▸ YOUR TASK: Could you copy, exactly as written, every line from the first line of the records through the one containing "vagrant box add rhel71_vmware.box --provider=vmware_fusion"?

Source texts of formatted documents
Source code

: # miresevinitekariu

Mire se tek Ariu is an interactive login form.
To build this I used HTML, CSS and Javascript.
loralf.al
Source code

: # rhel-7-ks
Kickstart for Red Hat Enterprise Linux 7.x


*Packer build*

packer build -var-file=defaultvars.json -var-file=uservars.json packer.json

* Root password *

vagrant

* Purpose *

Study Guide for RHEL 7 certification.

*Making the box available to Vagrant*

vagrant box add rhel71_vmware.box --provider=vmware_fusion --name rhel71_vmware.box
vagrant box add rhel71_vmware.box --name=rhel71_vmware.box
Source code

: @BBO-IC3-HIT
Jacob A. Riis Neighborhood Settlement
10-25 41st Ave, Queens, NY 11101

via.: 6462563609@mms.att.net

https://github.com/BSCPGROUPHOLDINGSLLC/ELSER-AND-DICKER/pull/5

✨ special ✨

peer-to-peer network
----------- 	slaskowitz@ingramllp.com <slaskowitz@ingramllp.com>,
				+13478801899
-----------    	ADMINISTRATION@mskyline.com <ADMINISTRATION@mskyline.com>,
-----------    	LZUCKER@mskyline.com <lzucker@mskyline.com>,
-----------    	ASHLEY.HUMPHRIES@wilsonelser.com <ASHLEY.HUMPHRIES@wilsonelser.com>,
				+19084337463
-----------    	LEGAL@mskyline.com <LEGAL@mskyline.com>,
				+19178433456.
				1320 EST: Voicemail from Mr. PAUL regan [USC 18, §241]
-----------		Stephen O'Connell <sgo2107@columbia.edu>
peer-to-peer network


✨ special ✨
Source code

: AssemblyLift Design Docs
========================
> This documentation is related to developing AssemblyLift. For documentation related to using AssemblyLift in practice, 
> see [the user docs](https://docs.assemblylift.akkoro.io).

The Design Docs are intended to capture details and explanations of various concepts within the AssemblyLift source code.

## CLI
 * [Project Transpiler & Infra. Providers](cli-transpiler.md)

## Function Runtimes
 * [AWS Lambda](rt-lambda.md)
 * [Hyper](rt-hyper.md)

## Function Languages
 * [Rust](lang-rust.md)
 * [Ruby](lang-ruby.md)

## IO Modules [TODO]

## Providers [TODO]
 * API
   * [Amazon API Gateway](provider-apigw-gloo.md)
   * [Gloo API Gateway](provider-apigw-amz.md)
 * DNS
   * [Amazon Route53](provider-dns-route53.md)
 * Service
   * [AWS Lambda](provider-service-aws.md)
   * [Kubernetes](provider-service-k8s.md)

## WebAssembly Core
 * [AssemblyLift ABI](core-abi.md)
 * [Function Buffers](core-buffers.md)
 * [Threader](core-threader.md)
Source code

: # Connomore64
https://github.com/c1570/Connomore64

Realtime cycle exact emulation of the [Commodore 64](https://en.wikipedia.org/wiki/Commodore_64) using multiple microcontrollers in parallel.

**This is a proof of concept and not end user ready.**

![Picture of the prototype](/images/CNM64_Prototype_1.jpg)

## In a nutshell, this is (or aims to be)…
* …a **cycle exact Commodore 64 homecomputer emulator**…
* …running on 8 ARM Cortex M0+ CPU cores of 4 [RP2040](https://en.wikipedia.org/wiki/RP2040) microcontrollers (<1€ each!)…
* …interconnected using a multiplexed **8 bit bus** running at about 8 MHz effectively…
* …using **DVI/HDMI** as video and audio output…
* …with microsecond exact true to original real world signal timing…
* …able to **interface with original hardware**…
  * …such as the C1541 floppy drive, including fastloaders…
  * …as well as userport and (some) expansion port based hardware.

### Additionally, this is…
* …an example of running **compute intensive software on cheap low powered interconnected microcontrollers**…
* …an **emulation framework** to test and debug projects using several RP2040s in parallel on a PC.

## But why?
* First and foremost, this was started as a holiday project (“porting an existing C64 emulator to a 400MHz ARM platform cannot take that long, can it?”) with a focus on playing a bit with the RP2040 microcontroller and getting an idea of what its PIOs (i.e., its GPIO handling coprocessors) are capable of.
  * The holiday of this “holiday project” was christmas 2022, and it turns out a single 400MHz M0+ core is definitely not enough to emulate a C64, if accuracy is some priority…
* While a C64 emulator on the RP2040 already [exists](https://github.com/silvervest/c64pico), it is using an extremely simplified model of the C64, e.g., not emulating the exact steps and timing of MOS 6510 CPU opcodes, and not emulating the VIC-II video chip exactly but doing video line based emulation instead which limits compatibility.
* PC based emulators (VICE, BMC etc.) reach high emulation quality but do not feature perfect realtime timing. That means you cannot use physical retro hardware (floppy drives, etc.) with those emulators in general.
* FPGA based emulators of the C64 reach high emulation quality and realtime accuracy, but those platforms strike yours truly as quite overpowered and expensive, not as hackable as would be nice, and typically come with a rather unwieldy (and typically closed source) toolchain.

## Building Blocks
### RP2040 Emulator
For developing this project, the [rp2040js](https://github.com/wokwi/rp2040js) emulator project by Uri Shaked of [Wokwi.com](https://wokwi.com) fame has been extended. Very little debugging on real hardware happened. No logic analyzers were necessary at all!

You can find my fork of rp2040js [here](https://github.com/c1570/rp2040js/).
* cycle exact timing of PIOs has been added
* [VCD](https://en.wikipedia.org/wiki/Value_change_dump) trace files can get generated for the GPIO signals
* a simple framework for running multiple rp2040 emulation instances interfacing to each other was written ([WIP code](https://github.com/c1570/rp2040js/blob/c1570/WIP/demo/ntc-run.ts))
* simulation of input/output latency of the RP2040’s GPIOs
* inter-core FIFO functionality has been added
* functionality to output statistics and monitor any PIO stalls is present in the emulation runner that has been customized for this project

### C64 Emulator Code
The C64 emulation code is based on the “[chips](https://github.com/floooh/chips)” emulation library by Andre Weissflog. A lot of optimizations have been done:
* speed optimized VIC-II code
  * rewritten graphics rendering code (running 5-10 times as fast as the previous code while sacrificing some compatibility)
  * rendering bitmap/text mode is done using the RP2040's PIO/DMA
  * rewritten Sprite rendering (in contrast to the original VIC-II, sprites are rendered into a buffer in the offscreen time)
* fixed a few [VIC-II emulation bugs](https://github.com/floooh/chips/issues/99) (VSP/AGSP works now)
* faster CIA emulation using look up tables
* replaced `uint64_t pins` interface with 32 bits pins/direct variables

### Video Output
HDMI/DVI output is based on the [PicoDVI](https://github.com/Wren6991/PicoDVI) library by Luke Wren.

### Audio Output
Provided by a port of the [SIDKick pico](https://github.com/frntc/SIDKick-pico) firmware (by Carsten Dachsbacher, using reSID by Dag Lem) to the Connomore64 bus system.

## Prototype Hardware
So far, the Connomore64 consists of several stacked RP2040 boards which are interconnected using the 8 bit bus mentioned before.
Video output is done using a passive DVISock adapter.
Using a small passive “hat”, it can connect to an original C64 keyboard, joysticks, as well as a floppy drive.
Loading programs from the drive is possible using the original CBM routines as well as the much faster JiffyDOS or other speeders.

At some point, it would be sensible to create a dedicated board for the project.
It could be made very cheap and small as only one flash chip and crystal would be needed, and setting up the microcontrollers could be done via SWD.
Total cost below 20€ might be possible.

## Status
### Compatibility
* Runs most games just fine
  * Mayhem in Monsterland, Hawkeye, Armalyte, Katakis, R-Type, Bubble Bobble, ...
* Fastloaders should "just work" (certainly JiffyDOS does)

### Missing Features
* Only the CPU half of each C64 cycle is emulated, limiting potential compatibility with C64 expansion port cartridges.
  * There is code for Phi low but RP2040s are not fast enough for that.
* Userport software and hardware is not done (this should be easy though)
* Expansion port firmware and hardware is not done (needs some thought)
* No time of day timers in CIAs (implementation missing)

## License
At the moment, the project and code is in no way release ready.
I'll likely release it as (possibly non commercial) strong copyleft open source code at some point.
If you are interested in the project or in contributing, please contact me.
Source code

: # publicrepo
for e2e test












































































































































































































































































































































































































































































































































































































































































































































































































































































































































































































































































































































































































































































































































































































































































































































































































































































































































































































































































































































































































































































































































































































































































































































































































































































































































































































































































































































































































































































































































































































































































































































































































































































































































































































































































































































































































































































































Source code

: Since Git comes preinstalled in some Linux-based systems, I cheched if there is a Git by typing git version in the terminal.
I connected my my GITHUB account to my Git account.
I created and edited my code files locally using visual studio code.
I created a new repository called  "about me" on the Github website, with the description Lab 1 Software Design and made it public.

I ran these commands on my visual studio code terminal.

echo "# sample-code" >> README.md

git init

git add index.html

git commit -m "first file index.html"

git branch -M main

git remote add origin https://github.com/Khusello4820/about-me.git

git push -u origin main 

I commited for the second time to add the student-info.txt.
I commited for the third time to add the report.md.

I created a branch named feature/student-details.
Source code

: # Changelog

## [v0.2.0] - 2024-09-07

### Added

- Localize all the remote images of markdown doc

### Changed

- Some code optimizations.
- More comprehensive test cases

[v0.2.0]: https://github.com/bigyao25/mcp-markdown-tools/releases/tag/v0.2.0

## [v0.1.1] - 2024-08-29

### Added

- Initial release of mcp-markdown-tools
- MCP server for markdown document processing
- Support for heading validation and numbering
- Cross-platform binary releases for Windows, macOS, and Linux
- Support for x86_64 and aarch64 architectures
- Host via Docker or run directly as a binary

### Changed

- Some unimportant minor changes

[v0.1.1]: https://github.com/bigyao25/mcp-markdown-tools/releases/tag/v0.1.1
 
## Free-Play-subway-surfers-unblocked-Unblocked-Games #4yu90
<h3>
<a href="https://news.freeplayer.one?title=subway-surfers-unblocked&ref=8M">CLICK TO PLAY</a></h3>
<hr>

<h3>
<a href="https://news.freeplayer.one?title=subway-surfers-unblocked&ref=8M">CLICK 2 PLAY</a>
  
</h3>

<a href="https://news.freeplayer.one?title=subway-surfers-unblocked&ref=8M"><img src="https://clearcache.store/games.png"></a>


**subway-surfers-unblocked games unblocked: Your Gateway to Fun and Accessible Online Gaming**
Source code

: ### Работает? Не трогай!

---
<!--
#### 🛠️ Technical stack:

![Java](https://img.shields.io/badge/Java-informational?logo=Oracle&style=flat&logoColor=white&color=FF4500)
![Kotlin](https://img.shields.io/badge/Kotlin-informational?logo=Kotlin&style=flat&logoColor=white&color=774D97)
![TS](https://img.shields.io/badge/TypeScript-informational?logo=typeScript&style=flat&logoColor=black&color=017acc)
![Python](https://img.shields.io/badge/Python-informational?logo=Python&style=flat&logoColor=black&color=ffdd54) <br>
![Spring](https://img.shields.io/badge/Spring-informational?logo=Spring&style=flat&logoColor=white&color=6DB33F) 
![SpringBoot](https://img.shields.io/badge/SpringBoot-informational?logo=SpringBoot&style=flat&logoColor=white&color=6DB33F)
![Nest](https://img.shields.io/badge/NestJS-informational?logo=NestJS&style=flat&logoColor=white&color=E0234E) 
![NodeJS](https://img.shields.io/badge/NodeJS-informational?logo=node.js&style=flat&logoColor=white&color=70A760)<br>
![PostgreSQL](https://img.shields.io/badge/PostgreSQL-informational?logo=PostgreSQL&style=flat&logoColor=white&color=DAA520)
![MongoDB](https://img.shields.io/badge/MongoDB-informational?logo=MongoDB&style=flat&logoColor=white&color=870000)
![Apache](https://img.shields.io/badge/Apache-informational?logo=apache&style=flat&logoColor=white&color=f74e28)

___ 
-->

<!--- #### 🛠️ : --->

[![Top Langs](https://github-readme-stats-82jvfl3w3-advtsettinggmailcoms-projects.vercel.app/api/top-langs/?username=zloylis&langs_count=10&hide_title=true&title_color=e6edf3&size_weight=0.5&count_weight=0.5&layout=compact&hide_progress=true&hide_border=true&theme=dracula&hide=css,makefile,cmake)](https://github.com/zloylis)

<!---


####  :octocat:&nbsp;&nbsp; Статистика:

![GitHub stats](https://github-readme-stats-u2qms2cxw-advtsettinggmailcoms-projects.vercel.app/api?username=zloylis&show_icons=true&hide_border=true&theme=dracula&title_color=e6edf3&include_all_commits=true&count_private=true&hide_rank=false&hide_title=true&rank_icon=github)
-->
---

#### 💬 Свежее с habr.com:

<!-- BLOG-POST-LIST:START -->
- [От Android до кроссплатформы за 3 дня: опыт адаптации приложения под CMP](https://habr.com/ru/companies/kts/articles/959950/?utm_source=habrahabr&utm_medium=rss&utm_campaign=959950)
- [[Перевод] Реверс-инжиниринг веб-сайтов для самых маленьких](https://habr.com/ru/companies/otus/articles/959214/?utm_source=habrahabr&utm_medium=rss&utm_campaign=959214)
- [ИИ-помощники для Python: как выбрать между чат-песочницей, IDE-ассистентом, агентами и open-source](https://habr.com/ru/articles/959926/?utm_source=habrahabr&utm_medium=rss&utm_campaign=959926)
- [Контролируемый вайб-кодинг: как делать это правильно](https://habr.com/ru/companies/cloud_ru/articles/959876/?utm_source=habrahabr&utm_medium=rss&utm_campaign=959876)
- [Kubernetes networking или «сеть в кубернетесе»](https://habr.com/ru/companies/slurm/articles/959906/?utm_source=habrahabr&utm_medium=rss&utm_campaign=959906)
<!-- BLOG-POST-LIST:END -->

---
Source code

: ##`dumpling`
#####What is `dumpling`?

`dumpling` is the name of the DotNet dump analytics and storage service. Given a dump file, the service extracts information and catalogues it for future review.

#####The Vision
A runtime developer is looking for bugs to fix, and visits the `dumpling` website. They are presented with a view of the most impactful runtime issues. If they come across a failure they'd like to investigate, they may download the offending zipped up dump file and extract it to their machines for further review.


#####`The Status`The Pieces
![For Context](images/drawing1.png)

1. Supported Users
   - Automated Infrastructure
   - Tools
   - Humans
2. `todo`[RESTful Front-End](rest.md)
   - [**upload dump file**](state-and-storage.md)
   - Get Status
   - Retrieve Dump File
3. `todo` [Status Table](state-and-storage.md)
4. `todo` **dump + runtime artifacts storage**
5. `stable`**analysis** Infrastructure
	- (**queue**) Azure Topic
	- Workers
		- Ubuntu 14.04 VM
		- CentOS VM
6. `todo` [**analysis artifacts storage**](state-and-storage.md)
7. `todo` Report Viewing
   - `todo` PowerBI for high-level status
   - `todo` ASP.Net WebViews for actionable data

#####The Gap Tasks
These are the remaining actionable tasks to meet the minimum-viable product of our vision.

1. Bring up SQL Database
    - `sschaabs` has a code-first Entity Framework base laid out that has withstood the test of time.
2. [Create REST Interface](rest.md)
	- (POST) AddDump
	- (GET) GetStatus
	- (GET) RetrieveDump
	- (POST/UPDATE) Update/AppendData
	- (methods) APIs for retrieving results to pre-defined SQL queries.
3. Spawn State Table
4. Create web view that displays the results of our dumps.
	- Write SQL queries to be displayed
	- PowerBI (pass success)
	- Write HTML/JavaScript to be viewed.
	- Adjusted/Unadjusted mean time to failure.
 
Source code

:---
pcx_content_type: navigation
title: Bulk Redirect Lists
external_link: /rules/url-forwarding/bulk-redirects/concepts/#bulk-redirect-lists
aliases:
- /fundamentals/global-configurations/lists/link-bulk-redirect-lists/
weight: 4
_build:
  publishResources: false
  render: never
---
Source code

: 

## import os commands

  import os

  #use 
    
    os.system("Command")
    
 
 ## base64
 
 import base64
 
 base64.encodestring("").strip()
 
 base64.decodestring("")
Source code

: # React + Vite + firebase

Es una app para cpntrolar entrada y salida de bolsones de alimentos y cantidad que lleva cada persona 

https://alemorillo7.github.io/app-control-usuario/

▸ REPLY:
Source code

: # miresevinitekariu

Mire se tek Ariu is an interactive login form.
To build this I used HTML, CSS and Javascript.
loralf.al
Source code

: # rhel-7-ks
Kickstart for Red Hat Enterprise Linux 7.x


*Packer build*

packer build -var-file=defaultvars.json -var-file=uservars.json packer.json

* Root password *

vagrant

* Purpose *

Study Guide for RHEL 7 certification.

*Making the box available to Vagrant*

vagrant box add rhel71_vmware.box --provider=vmware_fusion --name rhel71_vmware.box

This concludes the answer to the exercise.